» LISTED ENTRIES:
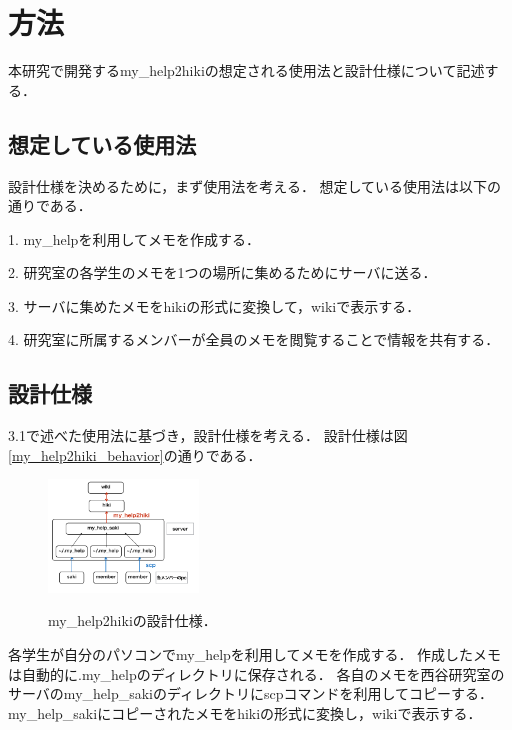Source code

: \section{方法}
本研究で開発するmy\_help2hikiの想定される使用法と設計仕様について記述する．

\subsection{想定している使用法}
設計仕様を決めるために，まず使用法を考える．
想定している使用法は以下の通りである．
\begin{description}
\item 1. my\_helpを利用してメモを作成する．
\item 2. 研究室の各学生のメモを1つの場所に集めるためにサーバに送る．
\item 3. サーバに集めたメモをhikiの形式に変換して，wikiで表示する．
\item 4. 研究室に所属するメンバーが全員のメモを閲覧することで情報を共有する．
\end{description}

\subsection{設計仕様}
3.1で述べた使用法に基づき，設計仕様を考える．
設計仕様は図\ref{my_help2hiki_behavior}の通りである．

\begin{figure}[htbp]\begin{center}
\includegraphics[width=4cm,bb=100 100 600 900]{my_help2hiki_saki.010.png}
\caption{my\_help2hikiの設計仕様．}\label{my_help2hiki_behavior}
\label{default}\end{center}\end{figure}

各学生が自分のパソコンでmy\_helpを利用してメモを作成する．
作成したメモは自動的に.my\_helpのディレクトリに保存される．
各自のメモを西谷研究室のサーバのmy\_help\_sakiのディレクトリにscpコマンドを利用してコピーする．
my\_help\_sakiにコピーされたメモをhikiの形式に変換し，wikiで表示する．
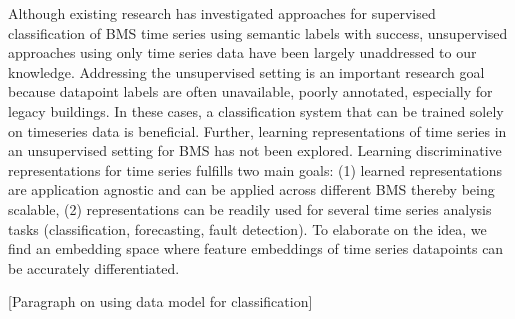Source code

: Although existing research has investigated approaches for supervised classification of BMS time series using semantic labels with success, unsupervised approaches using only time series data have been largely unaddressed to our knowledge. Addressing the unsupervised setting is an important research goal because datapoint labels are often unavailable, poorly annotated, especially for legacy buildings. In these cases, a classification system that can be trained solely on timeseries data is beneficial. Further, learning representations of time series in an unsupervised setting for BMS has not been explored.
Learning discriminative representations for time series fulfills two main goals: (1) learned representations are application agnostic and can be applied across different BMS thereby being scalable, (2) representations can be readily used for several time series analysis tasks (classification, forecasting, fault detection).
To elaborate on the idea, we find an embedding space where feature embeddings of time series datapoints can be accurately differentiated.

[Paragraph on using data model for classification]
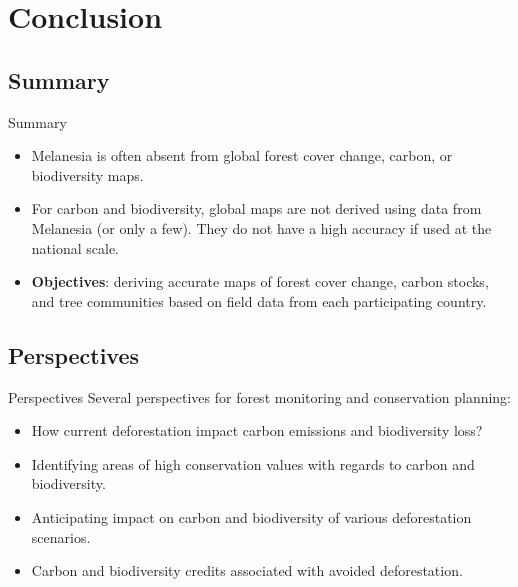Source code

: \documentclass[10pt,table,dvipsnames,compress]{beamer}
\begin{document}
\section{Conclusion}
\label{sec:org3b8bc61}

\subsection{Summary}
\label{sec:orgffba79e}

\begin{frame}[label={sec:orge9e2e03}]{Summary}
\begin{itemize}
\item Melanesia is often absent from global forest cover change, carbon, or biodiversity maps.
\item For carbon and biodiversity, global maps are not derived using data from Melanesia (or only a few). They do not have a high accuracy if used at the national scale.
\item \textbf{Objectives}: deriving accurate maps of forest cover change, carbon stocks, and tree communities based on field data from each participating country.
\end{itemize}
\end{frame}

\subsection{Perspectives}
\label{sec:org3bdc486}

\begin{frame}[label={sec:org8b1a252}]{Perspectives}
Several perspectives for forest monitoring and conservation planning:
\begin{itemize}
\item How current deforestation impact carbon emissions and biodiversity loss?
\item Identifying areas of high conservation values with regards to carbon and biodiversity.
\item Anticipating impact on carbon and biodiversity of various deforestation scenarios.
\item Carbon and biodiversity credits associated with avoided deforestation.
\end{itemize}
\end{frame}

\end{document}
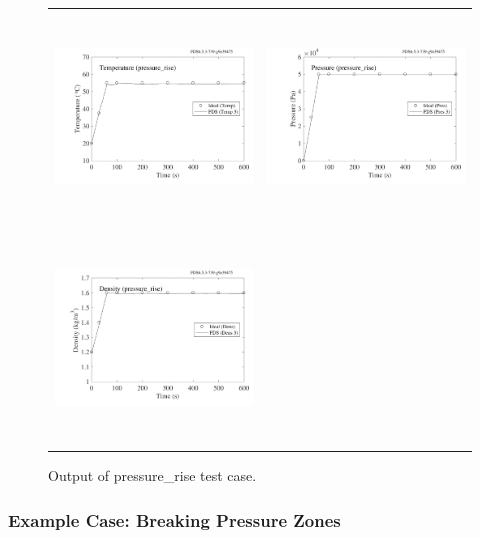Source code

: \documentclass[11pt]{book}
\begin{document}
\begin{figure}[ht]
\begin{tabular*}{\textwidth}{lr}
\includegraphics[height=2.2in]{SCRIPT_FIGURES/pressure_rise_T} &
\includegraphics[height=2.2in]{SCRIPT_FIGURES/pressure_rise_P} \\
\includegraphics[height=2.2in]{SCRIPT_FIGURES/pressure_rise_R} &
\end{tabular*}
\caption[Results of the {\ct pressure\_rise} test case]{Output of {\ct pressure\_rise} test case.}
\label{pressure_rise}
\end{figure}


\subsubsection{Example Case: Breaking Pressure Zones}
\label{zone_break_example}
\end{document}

--

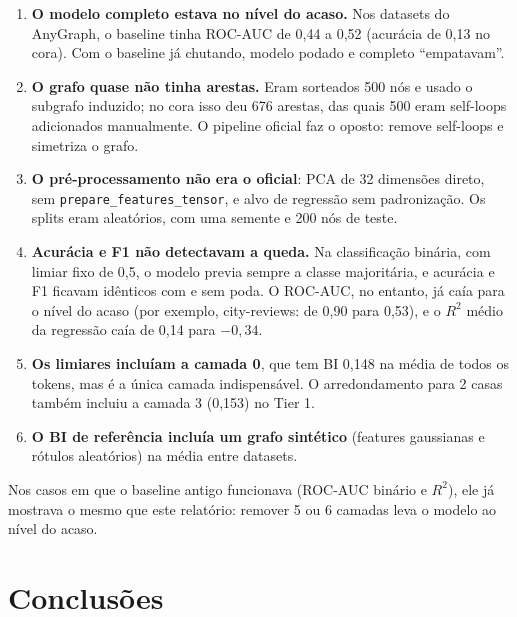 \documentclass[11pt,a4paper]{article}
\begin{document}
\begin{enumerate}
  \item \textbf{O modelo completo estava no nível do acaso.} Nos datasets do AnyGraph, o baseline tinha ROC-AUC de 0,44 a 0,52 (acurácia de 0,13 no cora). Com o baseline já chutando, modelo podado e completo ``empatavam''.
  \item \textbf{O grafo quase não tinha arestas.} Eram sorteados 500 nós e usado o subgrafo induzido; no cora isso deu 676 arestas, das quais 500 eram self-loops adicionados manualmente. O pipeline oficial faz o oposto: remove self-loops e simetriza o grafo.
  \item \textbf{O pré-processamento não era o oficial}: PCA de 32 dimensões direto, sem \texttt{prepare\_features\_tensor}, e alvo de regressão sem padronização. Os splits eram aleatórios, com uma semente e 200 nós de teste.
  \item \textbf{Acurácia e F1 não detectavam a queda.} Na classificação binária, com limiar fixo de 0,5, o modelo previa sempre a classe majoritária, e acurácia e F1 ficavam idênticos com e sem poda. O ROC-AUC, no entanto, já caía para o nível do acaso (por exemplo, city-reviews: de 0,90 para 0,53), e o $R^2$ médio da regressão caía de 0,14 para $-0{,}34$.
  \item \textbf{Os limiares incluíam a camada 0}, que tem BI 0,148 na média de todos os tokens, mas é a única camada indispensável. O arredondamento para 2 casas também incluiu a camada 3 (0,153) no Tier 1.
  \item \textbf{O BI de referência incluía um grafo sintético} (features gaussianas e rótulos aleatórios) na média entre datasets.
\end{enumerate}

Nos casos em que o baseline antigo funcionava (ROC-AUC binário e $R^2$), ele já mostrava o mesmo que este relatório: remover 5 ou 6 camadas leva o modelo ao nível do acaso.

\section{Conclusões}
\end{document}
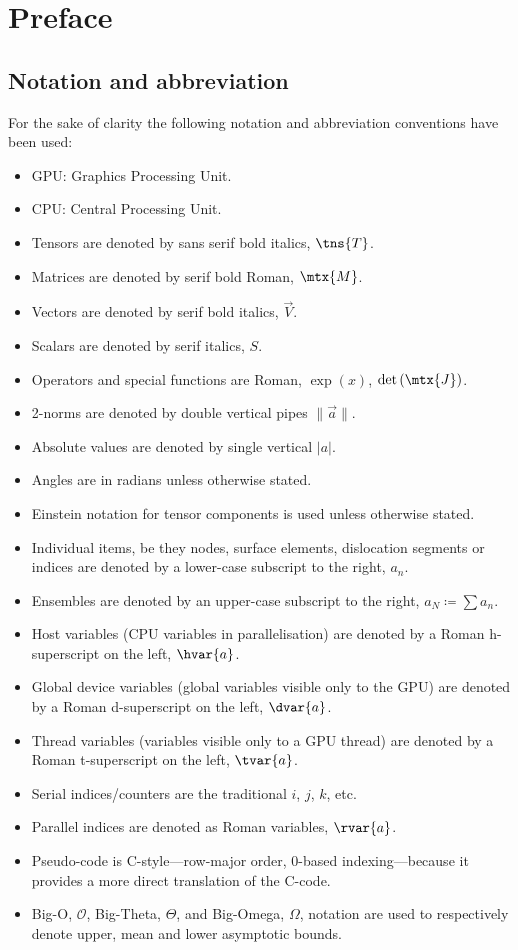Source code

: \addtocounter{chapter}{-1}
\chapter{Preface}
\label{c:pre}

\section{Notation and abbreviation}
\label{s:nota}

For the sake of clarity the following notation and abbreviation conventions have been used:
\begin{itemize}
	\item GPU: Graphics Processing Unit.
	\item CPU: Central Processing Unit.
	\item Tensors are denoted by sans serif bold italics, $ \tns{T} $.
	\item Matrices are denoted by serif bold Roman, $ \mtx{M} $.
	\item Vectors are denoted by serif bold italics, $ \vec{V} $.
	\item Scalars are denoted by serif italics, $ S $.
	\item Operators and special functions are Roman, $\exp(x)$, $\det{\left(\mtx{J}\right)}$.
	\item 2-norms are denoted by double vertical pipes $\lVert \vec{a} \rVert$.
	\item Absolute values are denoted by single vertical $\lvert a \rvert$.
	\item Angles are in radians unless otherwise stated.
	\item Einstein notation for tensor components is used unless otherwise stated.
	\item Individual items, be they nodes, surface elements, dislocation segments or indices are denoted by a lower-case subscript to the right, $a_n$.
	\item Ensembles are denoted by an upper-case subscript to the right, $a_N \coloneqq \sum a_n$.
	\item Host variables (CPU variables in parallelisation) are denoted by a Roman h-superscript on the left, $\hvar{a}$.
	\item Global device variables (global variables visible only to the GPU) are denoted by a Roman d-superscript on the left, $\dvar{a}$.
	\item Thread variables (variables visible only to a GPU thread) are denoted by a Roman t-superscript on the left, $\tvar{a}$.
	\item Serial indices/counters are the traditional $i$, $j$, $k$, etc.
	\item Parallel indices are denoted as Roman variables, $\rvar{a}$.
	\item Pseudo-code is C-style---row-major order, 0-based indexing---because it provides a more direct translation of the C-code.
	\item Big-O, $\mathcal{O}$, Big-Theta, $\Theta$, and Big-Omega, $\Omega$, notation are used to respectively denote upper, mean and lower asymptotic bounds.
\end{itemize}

--

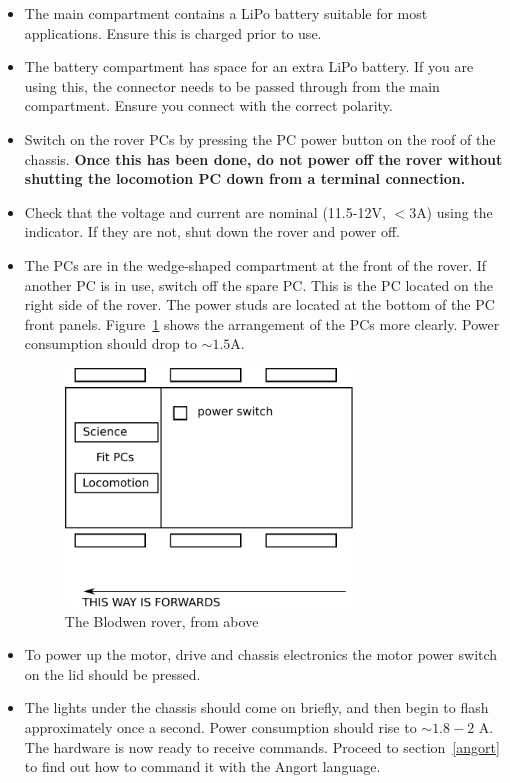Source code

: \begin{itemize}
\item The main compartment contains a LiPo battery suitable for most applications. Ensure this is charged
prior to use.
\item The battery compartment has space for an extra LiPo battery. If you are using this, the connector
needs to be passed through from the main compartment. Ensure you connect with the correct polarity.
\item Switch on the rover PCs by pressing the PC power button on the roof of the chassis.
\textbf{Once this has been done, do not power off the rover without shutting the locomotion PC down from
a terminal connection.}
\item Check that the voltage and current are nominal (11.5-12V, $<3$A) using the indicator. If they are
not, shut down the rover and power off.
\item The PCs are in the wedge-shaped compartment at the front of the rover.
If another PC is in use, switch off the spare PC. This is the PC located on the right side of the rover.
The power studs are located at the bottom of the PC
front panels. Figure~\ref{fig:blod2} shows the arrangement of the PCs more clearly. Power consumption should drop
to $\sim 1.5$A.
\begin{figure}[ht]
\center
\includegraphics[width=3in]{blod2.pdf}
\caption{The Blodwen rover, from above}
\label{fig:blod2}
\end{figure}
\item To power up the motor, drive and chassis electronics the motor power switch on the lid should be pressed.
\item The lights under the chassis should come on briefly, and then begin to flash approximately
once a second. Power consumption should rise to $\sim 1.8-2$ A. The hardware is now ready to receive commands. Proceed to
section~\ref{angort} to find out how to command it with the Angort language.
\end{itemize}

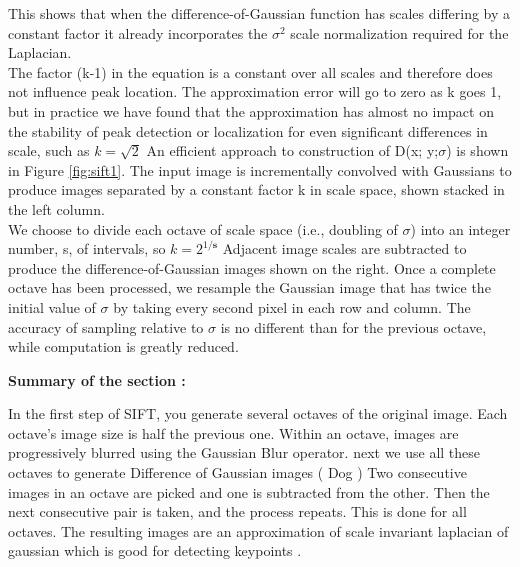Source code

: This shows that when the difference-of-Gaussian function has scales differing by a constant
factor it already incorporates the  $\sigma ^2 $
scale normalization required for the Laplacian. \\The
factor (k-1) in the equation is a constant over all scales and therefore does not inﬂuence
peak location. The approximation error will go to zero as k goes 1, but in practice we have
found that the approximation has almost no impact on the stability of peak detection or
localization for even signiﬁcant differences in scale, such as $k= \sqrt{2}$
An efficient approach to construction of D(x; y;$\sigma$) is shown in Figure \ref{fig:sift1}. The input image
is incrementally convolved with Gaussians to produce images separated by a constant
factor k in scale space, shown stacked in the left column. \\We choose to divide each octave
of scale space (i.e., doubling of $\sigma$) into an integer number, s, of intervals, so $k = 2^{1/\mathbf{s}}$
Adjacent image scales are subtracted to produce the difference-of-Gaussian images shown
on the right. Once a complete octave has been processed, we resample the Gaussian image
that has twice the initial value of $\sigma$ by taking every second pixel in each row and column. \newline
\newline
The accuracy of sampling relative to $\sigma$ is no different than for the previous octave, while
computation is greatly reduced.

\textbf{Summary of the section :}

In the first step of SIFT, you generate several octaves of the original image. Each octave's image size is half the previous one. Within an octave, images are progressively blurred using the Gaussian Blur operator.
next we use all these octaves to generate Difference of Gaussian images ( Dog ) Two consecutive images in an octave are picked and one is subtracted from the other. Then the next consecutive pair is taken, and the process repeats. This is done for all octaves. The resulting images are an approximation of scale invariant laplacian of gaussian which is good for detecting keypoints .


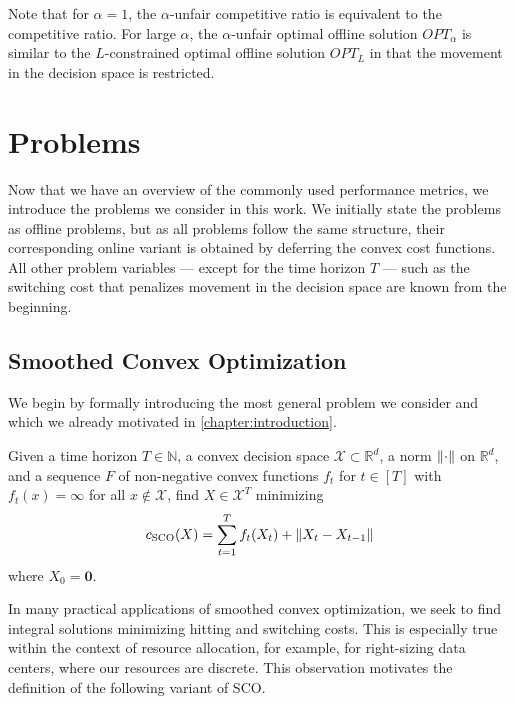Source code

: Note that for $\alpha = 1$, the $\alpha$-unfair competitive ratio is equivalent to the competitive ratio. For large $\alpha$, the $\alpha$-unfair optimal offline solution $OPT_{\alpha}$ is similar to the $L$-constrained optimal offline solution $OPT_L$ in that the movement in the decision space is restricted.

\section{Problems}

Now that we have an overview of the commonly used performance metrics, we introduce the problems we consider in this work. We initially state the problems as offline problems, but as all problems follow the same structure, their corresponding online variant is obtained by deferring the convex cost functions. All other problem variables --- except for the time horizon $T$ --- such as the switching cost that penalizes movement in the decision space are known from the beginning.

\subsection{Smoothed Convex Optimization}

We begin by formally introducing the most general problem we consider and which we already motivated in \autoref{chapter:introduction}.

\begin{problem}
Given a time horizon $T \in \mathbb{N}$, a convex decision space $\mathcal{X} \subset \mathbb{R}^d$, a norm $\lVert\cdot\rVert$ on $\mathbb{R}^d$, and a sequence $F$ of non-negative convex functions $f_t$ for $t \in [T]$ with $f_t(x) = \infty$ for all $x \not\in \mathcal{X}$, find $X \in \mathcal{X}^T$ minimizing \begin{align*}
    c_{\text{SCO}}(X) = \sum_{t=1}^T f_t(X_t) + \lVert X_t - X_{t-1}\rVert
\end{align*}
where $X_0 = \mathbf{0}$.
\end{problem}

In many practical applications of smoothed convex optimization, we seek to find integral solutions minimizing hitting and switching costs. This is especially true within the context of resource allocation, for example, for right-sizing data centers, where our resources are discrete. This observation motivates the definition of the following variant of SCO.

» YOUR INSTRUCTIONS: From the data above, show each line that contains "align".

» OUTPUT:
Given a time horizon $T \in \mathbb{N}$, a convex decision space $\mathcal{X} \subset \mathbb{R}^d$, a norm $\lVert\cdot\rVert$ on $\mathbb{R}^d$, and a sequence $F$ of non-negative convex functions $f_t$ for $t \in [T]$ with $f_t(x) = \infty$ for all $x \not\in \mathcal{X}$, find $X \in \mathcal{X}^T$ minimizing \begin{align*}
\end{align*}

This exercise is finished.